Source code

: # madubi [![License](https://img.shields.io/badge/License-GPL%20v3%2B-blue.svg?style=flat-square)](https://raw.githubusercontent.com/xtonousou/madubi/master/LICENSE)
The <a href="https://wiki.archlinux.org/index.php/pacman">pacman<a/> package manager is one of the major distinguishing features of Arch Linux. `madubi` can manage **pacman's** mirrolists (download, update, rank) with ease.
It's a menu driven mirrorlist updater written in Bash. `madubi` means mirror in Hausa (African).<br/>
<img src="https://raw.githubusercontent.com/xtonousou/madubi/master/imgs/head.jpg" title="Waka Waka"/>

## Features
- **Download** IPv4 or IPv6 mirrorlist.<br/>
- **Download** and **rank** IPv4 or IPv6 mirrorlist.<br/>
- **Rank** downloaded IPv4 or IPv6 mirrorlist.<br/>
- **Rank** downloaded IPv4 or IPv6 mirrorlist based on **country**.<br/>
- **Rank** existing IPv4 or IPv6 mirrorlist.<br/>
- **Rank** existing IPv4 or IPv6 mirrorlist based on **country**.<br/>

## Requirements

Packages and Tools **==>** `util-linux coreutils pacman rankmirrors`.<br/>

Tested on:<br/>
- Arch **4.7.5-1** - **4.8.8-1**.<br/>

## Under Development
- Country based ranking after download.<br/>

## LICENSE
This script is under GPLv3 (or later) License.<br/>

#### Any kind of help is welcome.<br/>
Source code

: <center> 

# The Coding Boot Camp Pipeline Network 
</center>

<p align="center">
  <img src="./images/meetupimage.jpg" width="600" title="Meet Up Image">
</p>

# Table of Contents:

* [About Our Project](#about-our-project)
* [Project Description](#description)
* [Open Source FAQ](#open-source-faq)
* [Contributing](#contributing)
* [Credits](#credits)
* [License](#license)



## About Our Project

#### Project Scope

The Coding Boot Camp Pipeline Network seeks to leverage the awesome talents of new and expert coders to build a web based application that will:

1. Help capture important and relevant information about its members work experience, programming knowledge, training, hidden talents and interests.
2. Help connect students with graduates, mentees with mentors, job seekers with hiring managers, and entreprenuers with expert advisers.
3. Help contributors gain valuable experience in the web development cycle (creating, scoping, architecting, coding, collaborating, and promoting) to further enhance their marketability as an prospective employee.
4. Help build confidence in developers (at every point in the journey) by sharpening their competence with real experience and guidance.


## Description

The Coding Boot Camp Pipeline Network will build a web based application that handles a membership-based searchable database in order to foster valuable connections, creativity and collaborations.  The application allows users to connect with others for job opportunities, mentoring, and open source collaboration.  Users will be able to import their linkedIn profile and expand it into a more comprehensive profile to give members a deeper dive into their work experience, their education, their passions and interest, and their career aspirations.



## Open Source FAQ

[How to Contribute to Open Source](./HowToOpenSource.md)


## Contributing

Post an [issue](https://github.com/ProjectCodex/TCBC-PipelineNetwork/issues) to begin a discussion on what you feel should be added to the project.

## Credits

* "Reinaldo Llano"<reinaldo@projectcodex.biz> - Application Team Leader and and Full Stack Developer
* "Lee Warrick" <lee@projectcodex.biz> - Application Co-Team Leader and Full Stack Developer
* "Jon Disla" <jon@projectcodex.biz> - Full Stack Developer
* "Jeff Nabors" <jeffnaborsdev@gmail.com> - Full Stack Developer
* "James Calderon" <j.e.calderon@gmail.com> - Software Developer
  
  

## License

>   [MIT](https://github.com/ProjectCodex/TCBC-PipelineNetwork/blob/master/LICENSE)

▬▬▬▬▬▬

Your assignment
Can you write out the lines above, from the first one through the one containing "- **Rank** downloaded IPv4 or IPv6 mirrorlist based", exactly as they appear and nothing more?

Solution for this task
Source code

: # madubi [![License](https://img.shields.io/badge/License-GPL%20v3%2B-blue.svg?style=flat-square)](https://raw.githubusercontent.com/xtonousou/madubi/master/LICENSE)
The <a href="https://wiki.archlinux.org/index.php/pacman">pacman<a/> package manager is one of the major distinguishing features of Arch Linux. `madubi` can manage **pacman's** mirrolists (download, update, rank) with ease.
It's a menu driven mirrorlist updater written in Bash. `madubi` means mirror in Hausa (African).<br/>
<img src="https://raw.githubusercontent.com/xtonousou/madubi/master/imgs/head.jpg" title="Waka Waka"/>

## Features
- **Download** IPv4 or IPv6 mirrorlist.<br/>
- **Download** and **rank** IPv4 or IPv6 mirrorlist.<br/>
- **Rank** downloaded IPv4 or IPv6 mirrorlist.<br/>
- **Rank** downloaded IPv4 or IPv6 mirrorlist based on **country**.<br/>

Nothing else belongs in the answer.